Bu süreçte iktidarın algı üretim mekanizmalarının çalışmaları, avını arayan aç bir kurt kıvamında, hayli yoğunlaştı. Bunun son belirgin örneği Kılıçdaroğlu’nun katıldığı bir vakıf yemeğinde kendisiyle fotoğraf çektirmek isteyenlerin dileğini yerine getirirken “Seccadeye ayakkabılarıyla basması” üzerinden ortaya çıktı. Yüzbinlerce, belki de milyonlarca sosyal medya mesajında fotoğrafı paylaşılan bu “haber”(?!) şehvetle köpürtüldü; Kılıçdaroğlu’nun karşısında ve yanında yorumlar yapıldı.

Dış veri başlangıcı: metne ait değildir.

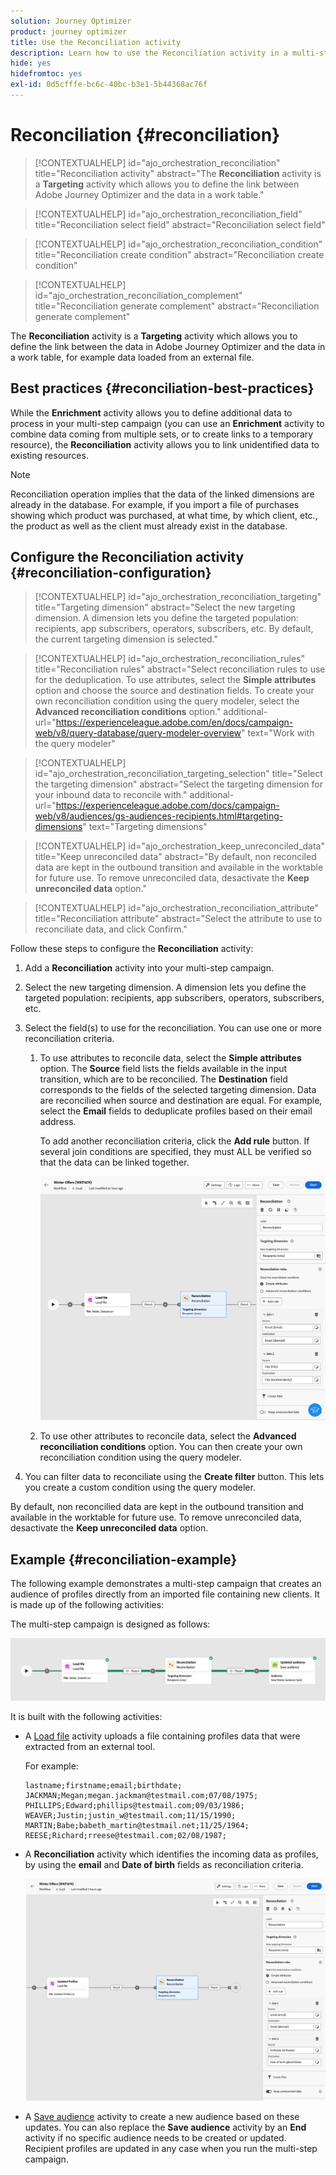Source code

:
 ```yaml
---
solution: Journey Optimizer
product: journey optimizer
title: Use the Reconciliation activity
description: Learn how to use the Reconciliation activity in a multi-step campaign
hide: yes
hidefromtoc: yes
exl-id: 0d5cfffe-bc6c-40bc-b3e1-5b44368ac76f
---
```

# Reconciliation {#reconciliation}

>[!CONTEXTUALHELP]
>id="ajo_orchestration_reconciliation"
>title="Reconciliation activity"
>abstract="The **Reconciliation** activity is a **Targeting** activity which allows you to define the link between Adobe Journey Optimizer and the data in a work table." 

>[!CONTEXTUALHELP]
>id="ajo_orchestration_reconciliation_field"
>title="Reconciliation select field"
>abstract="Reconciliation select field" 

>[!CONTEXTUALHELP]
>id="ajo_orchestration_reconciliation_condition"
>title="Reconciliation create condition"
>abstract="Reconciliation create condition" 

>[!CONTEXTUALHELP]
>id="ajo_orchestration_reconciliation_complement"
>title="Reconciliation generate complement"
>abstract="Reconciliation generate complement" 

The **Reconciliation** activity is a **Targeting** activity which allows you to define the link between the data in Adobe Journey Optimizer and the data in a work table, for example data loaded from an external file.

## Best practices {#reconciliation-best-practices}

While the **Enrichment** activity allows you to define additional data to process in your multi-step campaign (you can use an **Enrichment** activity to combine data coming from multiple sets, or to create links to a temporary resource), the **Reconciliation** activity allows you to link unidentified data to existing resources. 

>[!NOTE]
>Reconciliation operation implies that the data of the linked dimensions are already in the database.  For example, if you import a file of purchases showing which product was purchased, at what time, by which client, etc., the product as well as the client must already exist in the database.

## Configure the Reconciliation activity {#reconciliation-configuration}

>[!CONTEXTUALHELP]
>id="ajo_orchestration_reconciliation_targeting"
>title="Targeting dimension"
>abstract="Select the new targeting dimension. A dimension lets you define the targeted population: recipients, app subscribers, operators, subscribers, etc. By default, the current targeting dimension is selected." 

>[!CONTEXTUALHELP]
>id="ajo_orchestration_reconciliation_rules"
>title="Reconciliation rules"
>abstract="Select reconciliation rules to use for the deduplication. To use attributes, select the **Simple attributes** option and choose the source and destination fields. To create your own reconciliation condition using the query modeler, select the **Advanced reconciliation conditions** option."
>additional-url="https://experienceleague.adobe.com/en/docs/campaign-web/v8/query-database/query-modeler-overview" text="Work with the query modeler"

>[!CONTEXTUALHELP]
>id="ajo_orchestration_reconciliation_targeting_selection"
>title="Select the targeting dimension"
>abstract="Select the targeting dimension for your inbound data to reconcile with." 
>additional-url="https://experienceleague.adobe.com/docs/campaign-web/v8/audiences/gs-audiences-recipients.html#targeting-dimensions" text="Targeting dimensions"

>[!CONTEXTUALHELP]
>id="ajo_orchestration_keep_unreconciled_data"
>title="Keep unreconciled data"
>abstract="By default, non reconciled data are kept in the outbound transition and available in the worktable for future use. To remove unreconciled data, desactivate the **Keep unreconciled data** option." 

>[!CONTEXTUALHELP]
>id="ajo_orchestration_reconciliation_attribute"
>title="Reconciliation attribute"
>abstract="Select the attribute to use to reconciliate data, and click Confirm." 

Follow these steps to configure the **Reconciliation** activity:

1. Add a **Reconciliation** activity into your multi-step campaign.

1. Select the new targeting dimension. A dimension lets you define the targeted population: recipients, app subscribers, operators, subscribers, etc.

1. Select the field(s) to use for the reconciliation. You can use one or more reconciliation criteria.

    1. To use attributes to reconcile data, select the **Simple attributes** option. The **Source** field lists the fields available in the input transition, which are to be reconcilied. The **Destination** field corresponds to the fields of the selected targeting dimension. Data are reconcilied when source and destination are equal. For example, select the **Email** fields to deduplicate profiles based on their email address. 
        
        To add another reconciliation criteria, click the **Add rule** button. If several join conditions are specified, they must ALL be verified so that the data can be linked together.    

        ![](../assets/workflow-reconciliation-criteria.png)

    1. To use other attributes to reconcile data, select the **Advanced reconciliation conditions** option. You can then create your own reconciliation condition using the query modeler. 

1. You can filter data to reconciliate using the **Create filter** button. This lets you create a custom condition using the query modeler.

By default, non reconcilied data are kept in the outbound transition and available in the worktable for future use. To remove unreconciled data, desactivate the **Keep unreconciled data** option.

## Example {#reconciliation-example}

The following example demonstrates a multi-step campaign that creates an audience of profiles directly from an imported file containing new clients. It is made up of the following activities:

The multi-step campaign is designed as follows:

![](../assets/workflow-reconciliation-sample-1.0.png)

 
It is built with the following activities:

* A [Load file](load-file.md) activity uploads a file containing profiles data that were extracted from an external tool.

    For example:

    ```
    lastname;firstname;email;birthdate;
    JACKMAN;Megan;megan.jackman@testmail.com;07/08/1975;
    PHILLIPS;Edward;phillips@testmail.com;09/03/1986;
    WEAVER;Justin;justin_w@testmail.com;11/15/1990;
    MARTIN;Babe;babeth_martin@testmail.net;11/25/1964;
    REESE;Richard;rreese@testmail.com;02/08/1987;
    ```

* A **Reconciliation** activity which identifies the incoming data as profiles, by using the **email** and **Date of birth** fields as reconciliation criteria.

    ![](../assets/workflow-reconciliation-sample-1.1.png)

* A [Save audience](save-audience.md) activity to create a new audience based on these updates. You can also replace the **Save audience** activity by an **End** activity if no specific audience needs to be created or updated. Recipient profiles are updated in any case when you run the multi-step campaign.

İktidar yanlısı medya ve troller tarafından yoğun olarak işlenen konu, iktidarın seçim sürecindeki koz eksikliği ve seçim stratejisini üzerinde kuracağı izlekler üzerine fikir veriyor. Bu durum Erdoğan rejiminin simgesel inşa sürecini ve geride kalan haftalardaki benzer örnekleri takip edenler için sürpriz değil. Ancak, simgeye ve simgesel söyleme bu kadar kuvvetle ve kutsallıkları merkezine alarak yüklenme tercihi, seçime sayılı günler kala üzerinde düşünülmeyi, iktidarın benzer ataklarına daha yeterli olabilecek şekilde hazırlanmayı gerektiriyor.
* * *
Gündelik dilde “simgesel siyaset”, siyasal gerçekliği kendi çıkarı doğrultusunda, olduğundan farklı göstermek için kullanılan yöntemleri tanımlar. Siyasal alanda dikkati olması gerekenden başka bir yöne çevirtmeyi hedefleyen, olup biteni daha iyi ya da kötü göstermeye yarayan manevraları çerçeve içine alır. Bu tür siyaset yapılırken, terimler, sloganlar, rozetler, pankartlar, resimler, jestler, ritüel eylemler ve daha nice işaretler üzerinden örülen simgesel bir dil ile gerçekliğin yansıtılma biçimine siyasal bir kazanç elde etmek için müdahale edilir.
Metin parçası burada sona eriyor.